**Work required**
Using the word "Arduino" as the filter, copy each matching line from the records.

**Given entries**
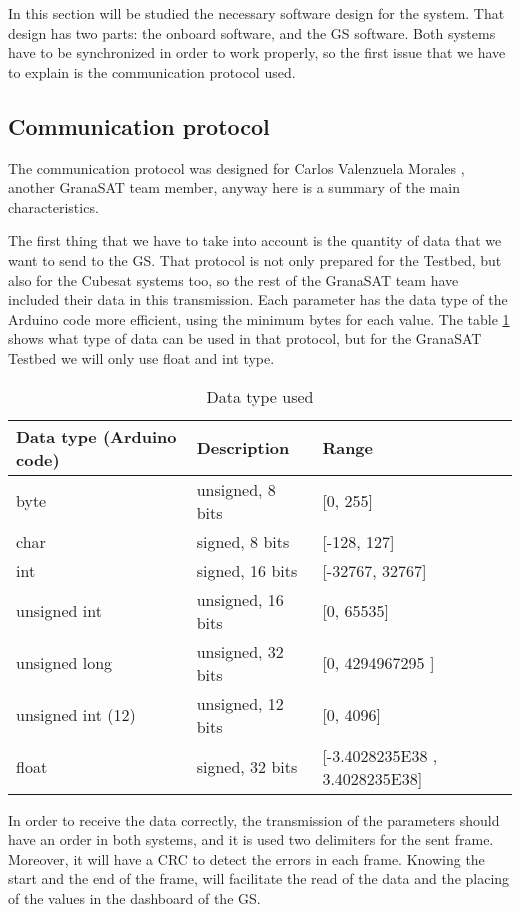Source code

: In this section will be studied the necessary software design for the system. That design has two parts: the onboard software, and the \acrshort{GS} software. Both systems have to be synchronized in order to work properly, so the first issue that we have to explain is the communication protocol used.

\subsection{Communication protocol} \label{ssec:protocol}
The communication protocol was designed for Carlos Valenzuela Morales \cite{carlos}, another GranaSAT team member, anyway here is a summary of the main characteristics.

The first thing that we have to take into account is the quantity of data that we want to send to the \acrshort{GS}. That protocol is not only  prepared for the Testbed, but also for the Cubesat systems too, so the rest of the GranaSAT team have included their data in this transmission. Each parameter has the data type of the Arduino code more efficient, using the minimum bytes for each value. The table \ref{tab:bits} shows what type of data can be used in that protocol, but for the GranaSAT Testbed we will only use float and int type.


\begin{table}[H]
\centering
\begin{tabular}{|l|l|l|}
\hline\hline
\textbf{Data type (Arduino code)}		 & \textbf{Description}	& \textbf{Range}\\ \hline
byte		& unsigned, 8 bits & [0, 255] \\ \hline
char   & signed, 8 bits  & [-128, 127]     \\ \hline
int    & signed, 16 bits & [-32767, 32767]       \\ \hline
unsigned int     & unsigned, 16 bits & [0, 65535]    \\ \hline
unsigned long    & unsigned, 32 bits & [0, 4294967295 ]  \\ \hline
unsigned int (12)    & unsigned, 12 bits & [0, 4096]    \\ \hline
float    & signed, 32 bits & [-3.4028235E38 , 3.4028235E38]    \\ \hline
\hline
\end{tabular}
\caption{Data type used \cite{carlos}}\label{tab:bits}
\end{table}

In order to receive the data correctly, the transmission of the parameters should have an order in both systems, and it is used two delimiters for the sent frame. Moreover, it will have a CRC to detect the errors in each frame. Knowing the start and the end of the frame, will facilitate the read of the data and the placing of the values in the dashboard of the \acrshort{GS}.

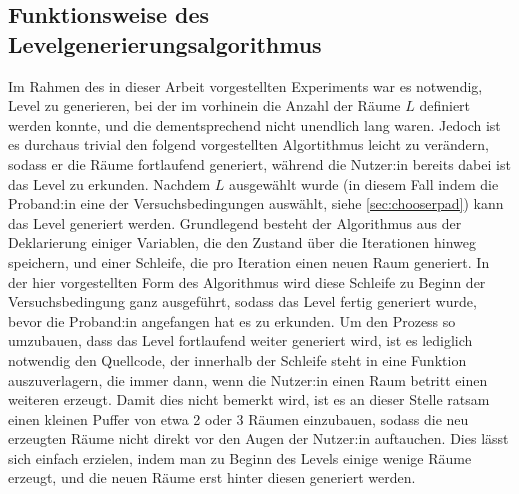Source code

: \subsection{Funktionsweise des Levelgenerierungsalgorithmus}
Im Rahmen des in dieser Arbeit vorgestellten Experiments war es notwendig, Level zu generieren, bei der im vorhinein die Anzahl der Räume $L$ definiert werden konnte, und die dementsprechend nicht unendlich lang waren. Jedoch ist es durchaus trivial den folgend vorgestellten Algortithmus leicht zu verändern, sodass er die Räume fortlaufend generiert, während die Nutzer:in bereits dabei ist das Level zu erkunden.
Nachdem $L$ ausgewählt wurde (in diesem Fall indem die Proband:in eine der Versuchsbedingungen auswählt, siehe \autoref{sec:chooserpad})
kann das Level generiert werden.
Grundlegend besteht der Algorithmus aus der Deklarierung einiger Variablen, die den Zustand über die Iterationen hinweg speichern, und einer Schleife, die pro Iteration einen neuen Raum generiert. In der hier vorgestellten Form des Algorithmus wird diese Schleife zu Beginn der Versuchsbedingung ganz ausgeführt, sodass das Level fertig generiert wurde, bevor die Proband:in angefangen hat es zu erkunden.
Um den Prozess so umzubauen, dass das Level fortlaufend weiter generiert wird, ist es lediglich notwendig den Quellcode, der innerhalb der Schleife steht in eine Funktion auszuverlagern, die immer dann, wenn die Nutzer:in einen Raum betritt einen weiteren erzeugt. Damit dies nicht bemerkt wird, ist es an dieser Stelle ratsam einen kleinen Puffer von etwa 2 oder 3 Räumen einzubauen, sodass die neu erzeugten Räume nicht direkt vor den Augen der Nutzer:in auftauchen. Dies lässt sich einfach erzielen, indem man zu Beginn des Levels einige wenige Räume erzeugt, und die neuen Räume erst hinter diesen generiert werden.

**Output of the task**
The first thing that we have to take into account is the quantity of data that we want to send to the \acrshort{GS}. That protocol is not only  prepared for the Testbed, but also for the Cubesat systems too, so the rest of the GranaSAT team have included their data in this transmission. Each parameter has the data type of the Arduino code more efficient, using the minimum bytes for each value. The table \ref{tab:bits} shows what type of data can be used in that protocol, but for the GranaSAT Testbed we will only use float and int type.
\textbf{Data type (Arduino code)}		 & \textbf{Description}	& \textbf{Range}\\ \hline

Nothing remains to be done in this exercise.